A deep-set ache for human touch made everything and everyone attractive. Despite being aware of foolishness embedded in this desperation, I fell in love. Some month of my sophomore year, come the crowning moon in a Prussian blue sky, the fascination with my love became an obsession. First, I must tell you that I do not practice necrophilia, nor am I a necromancer. Still, I found the anthropomorphization of Death a presence I could not turn away from easily. In the 1980’s Piers Anthony wrote a fantasy series titled The Incarnations of Immortality. Riding a Pale Horse was the first book. I fell for the main character Death just as quickly as the woman he courted did throughout the novel. Over the years, the book made a large impression on my subconscious. So much so, that I saw the image of the Great Reaper everywhere. Eventually Death’s image rode with me in the passenger’s seat every day I drove to and from work. Most mornings Death dressed me for home, work, and grocery shopping around town. Death slept in my bed every night. It is uncanny how the left side of the bed maintained a chill when I was mindful of presences other than my own. We never talked much, but there was a mutual understanding of care and companionship. One of the results of our intimacy was for me to respect Death as an individual who helped me to conceive comfort with the dead and their effects.

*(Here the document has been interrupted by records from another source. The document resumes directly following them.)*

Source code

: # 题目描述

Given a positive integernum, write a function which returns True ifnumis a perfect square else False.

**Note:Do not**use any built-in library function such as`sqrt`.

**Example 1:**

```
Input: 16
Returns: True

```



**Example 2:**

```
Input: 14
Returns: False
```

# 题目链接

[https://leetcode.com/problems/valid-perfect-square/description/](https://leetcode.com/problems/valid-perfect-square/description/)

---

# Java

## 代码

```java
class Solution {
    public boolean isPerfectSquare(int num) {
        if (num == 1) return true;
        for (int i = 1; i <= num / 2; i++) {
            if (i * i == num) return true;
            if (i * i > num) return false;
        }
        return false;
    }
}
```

As a teenager, still I had a difficult time coming to terms with my maternal grandmother and grandfather’s deaths. As a forty something adult, I still had not healed. Granma died before I turned nine. My grandfather passed when I was in high school. Both times, I was preoccupied with friends, homework, and rest. Because of my blinded youth and crippling selfishness, one of the biggest mistakes I made was never knowing the mark of child who cherished their elders when they were alive. Now I am livid at the emotive gap in understanding my mother’s experiences. I think of her parents and want to know of them through their eyes and experiences of the world.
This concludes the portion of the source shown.